Lecture réalisée par Alain Macé avec la complicité de Hervé Pierre - pensionnaire à la Comédie-Française.
« ...Je suis allé, il n’y a pas très longtemps, sur la tombe de mon père, cela je le sais et j’ai relevé la date de son décès, de son décès seulement, car celle de sa naissance m’était indifférente ce jour-là... »
Le chef-d’œuvre de Samuel Beckett simplement. Un comédien, un regard et les mots de Beckett.
« Bon qu’à ça ». La formule que l’écrivain Beckett s’applique à lui-même m’intéresse en ceci que je n’en trouverais pas de meilleure pour dire pourquoi je suis devenu acteur.
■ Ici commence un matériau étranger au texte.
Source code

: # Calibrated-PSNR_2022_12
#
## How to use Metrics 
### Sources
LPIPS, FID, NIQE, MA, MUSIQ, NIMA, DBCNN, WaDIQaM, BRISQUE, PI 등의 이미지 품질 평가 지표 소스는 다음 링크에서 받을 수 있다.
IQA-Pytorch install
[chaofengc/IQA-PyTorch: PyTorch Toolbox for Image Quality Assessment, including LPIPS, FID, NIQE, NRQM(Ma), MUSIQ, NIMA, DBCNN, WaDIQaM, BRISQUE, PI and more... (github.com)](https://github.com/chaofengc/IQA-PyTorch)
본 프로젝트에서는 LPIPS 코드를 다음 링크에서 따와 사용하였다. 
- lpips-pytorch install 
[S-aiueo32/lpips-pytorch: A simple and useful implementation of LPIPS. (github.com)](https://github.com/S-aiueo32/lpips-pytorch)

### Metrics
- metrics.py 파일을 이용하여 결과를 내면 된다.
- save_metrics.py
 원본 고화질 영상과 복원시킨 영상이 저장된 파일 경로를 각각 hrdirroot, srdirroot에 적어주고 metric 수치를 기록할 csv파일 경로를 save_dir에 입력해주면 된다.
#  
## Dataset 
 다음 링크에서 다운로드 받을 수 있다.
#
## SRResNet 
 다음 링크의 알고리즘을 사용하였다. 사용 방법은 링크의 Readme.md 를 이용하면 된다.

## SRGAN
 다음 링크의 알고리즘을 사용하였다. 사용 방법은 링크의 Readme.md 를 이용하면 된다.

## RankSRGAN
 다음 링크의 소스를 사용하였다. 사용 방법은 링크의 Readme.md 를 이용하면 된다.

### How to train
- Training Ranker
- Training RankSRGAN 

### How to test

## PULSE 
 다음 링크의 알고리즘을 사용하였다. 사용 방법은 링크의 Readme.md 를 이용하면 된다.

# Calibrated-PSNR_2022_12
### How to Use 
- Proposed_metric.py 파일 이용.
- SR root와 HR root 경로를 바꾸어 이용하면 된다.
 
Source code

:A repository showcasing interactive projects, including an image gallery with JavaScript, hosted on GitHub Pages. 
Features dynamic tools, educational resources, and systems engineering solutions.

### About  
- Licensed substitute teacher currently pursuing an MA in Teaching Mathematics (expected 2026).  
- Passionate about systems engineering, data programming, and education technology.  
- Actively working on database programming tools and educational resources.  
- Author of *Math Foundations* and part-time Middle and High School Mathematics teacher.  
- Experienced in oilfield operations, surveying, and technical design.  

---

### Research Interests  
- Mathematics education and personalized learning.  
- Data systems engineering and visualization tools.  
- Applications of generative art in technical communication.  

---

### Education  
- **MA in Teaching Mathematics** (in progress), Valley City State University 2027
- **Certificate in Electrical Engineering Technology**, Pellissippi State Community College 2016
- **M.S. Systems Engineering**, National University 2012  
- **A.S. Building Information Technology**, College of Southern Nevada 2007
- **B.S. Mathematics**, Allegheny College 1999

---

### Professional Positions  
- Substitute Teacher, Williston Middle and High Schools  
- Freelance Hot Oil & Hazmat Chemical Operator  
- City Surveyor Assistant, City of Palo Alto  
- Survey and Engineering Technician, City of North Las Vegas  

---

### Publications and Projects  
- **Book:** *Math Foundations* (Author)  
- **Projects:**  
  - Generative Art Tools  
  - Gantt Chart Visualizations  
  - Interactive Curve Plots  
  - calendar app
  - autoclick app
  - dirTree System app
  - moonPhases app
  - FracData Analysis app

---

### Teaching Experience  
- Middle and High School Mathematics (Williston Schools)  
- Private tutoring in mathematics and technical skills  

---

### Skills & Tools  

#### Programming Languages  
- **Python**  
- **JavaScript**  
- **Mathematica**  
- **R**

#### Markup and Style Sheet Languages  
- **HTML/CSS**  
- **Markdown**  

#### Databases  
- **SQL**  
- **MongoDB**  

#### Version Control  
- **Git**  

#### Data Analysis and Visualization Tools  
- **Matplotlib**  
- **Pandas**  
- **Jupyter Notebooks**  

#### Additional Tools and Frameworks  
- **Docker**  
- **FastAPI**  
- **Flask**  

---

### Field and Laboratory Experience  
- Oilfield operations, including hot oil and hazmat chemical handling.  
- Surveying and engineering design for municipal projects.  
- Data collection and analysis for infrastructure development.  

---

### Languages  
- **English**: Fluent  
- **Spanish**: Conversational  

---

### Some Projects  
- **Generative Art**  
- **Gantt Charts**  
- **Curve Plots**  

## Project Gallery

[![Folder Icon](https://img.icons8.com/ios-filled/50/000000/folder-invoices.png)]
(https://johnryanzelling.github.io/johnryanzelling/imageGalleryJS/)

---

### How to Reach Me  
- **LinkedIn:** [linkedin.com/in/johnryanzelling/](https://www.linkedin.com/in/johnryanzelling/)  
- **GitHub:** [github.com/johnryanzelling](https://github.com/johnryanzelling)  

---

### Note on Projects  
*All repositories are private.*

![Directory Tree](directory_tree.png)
Si j’y songe, Beckett aura été de ceux qui ont accompagné mes premiers bonds dans l’art dramatique. Mais sans doute fallait-il aussi beaucoup de temps pour que je puisse accéder à la matière première de son oeuvre. Ainsi poursuivi longtemps par sa façon si étrange de penser et d’écrire les choses, une rencontre est aujourd’hui possible. Premier amour ?
Ou pour électrifier la question au maximum, quelle est cette fontaine qui appelle tant d’acteurs à venir y boire ? Là encore, même réponse : bon qu’à ça ! Car il m’est impossible, malgré l’afflux des prétendants, de manquer ou d’éviter ce rendez-vous avec le polyglotte irlandais à l’heure de sa première incursion dans notre langue.
Premier amour de Beckett c’est une ligne de force pour l’acteur. Pour ce faire, il me fallait m’appuyer sur un regard complice. Aussi faire signe à Hervé Pierre m’a semblé judicieux. Nous avons tous deux joué des récits de Jean- Luc Lagarce. Nous savons combien nos auteurs d’aujourd’hui sont redevables à ce pionnier que fut Samuel Beckett.
Et puis enfin, pour ce que je crois, on ne peut échanger, sur un mode critique, que sur fond d’amitié.
Alain Macé
J’ai, avec Alain Macé, partagé l’écriture de Jean Luc Lagarce à travers deux récits : « L’apprentissage » pour lui et « Le voyage à la Haye » pour moi. Cette expérience à la scène du récit intime nous a rendu complice et « Premier amour » nous a réuni. J’aurais pu lire ce récit de Samuel Becket et Alain m’aider à élaborer cette lecture.
Je serai dans la salle à entendre, à assister, à accompagner. Mon travail sera d’ouvrir les oreilles et les yeux et de mettre en lumière cette expression amorale de l’humanité, de laisser l’incandescence de la poésie de Samuel Becket sortir de l’ombre, de la nuit, exprimer le sentiment amoureux et son impossibilité en pleine lumière, et retourner à la nuit, à la fuite, nous laissant saisis, bouleversés, anéantis.
Cette rencontre préservera l’humour de Beckett, lui qui choisira Buster Keaton, pour son unique film et dont Alain possède le mystère.